The temptation would be to blame this drop on Measure ULA, but more than one city in the United States faces similar issues with valuation and commercial sales because of the increased difficulty of raising acquisition capital. In national totals, the amount of office sales has also plunged from last year’s total of $4.6 billion to this year’s receipts of $12 billion according to figures from Yard Matrix.

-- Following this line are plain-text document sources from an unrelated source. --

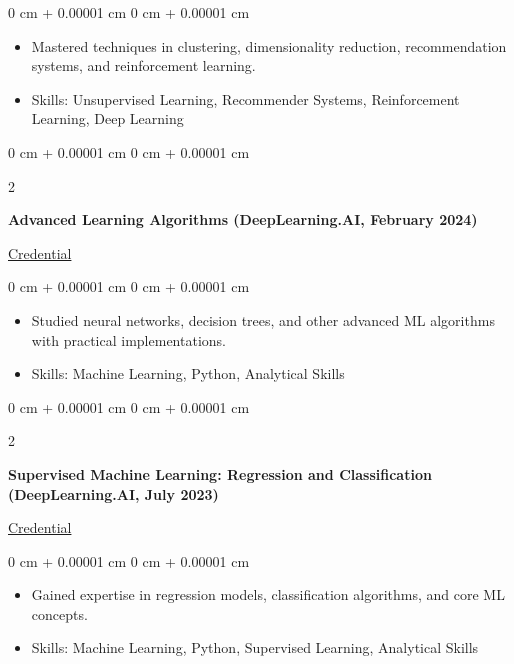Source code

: \documentclass[10pt, letterpaper]{article}
\newenvironment{highlights}{
    \begin{itemize}[
        topsep=0.10 cm,
        parsep=0.10 cm,
        partopsep=0pt,
        itemsep=0pt,
        leftmargin=0 cm + 10pt
    ]
}{
    \end{itemize}
} %
\newenvironment{onecolentry}{
    \begin{adjustwidth}{
        0 cm + 0.00001 cm
    }{
        0 cm + 0.00001 cm
    }
}{
    \end{adjustwidth}
} %
\newenvironment{twocolentry}[2][]{
    \onecolentry
    \def\secondColumn{#2}
    \setcolumnwidth{\fill, 4.5 cm}
    \begin{paracol}{2}
}{
    \switchcolumn \raggedleft \secondColumn
    \end{paracol}
    \endonecolentry
} %
\begin{document}
        \begin{onecolentry}
            \begin{highlights}
                \item Mastered techniques in clustering, dimensionality reduction, recommendation systems, and reinforcement learning.
                \item Skills: Unsupervised Learning, Recommender Systems, Reinforcement Learning, Deep Learning
            \end{highlights}
        \end{onecolentry}
        \vspace{0.2 cm}

        \begin{twocolentry}
            {\href{https://www.coursera.org/account/accomplishments/verify/CWGADX38LPCR}{Credential}}
            \textbf{Advanced Learning Algorithms (DeepLearning.AI, February 2024)}
        \end{twocolentry}
        \vspace{0.10 cm}
        
        \begin{onecolentry}
            \begin{highlights}
                \item Studied neural networks, decision trees, and other advanced ML algorithms with practical implementations.
                \item Skills: Machine Learning, Python, Analytical Skills
            \end{highlights}
        \end{onecolentry}
        \vspace{0.2 cm}

        \begin{twocolentry}
            {\href{https://www.coursera.org/account/accomplishments/verify/CFF4985BPNX8}{Credential}}
            \textbf{Supervised Machine Learning: Regression and Classification (DeepLearning.AI, July 2023)}
        \end{twocolentry}
        \vspace{0.10 cm}
        
        \begin{onecolentry}
            \begin{highlights}
                \item Gained expertise in regression models, classification algorithms, and core ML concepts.
                \item Skills: Machine Learning, Python, Supervised Learning, Analytical Skills
            \end{highlights}
        \end{onecolentry}
        \vspace{0.2 cm}
\end{document}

The city government has admitted that it is likely that the first year of revenue under Measure ULA is likely to be less than hoped, but still, projections for the revenue is $672 million starting in July and ending on June 30, 2024 but has also factored in the national drop in sales into the equation. The original estimate of Measure ULA revenues was $900 million. Vacancy rates remain high in Los Angeles since the last quarter of 2023 when 27% of offices in Los Angeles were vacant according to CBRE, but these figures have remained high since the beginning of the pandemic.
Measure ULA is a tax created to help the city fund affordable housing projects and provide resources to tenants at risk of homelessness and levies a tax of 4% for properties conveyed over $5,000,000, but under $10,000,000, and 5.5% for properties conveyed at $10,000,000 or more.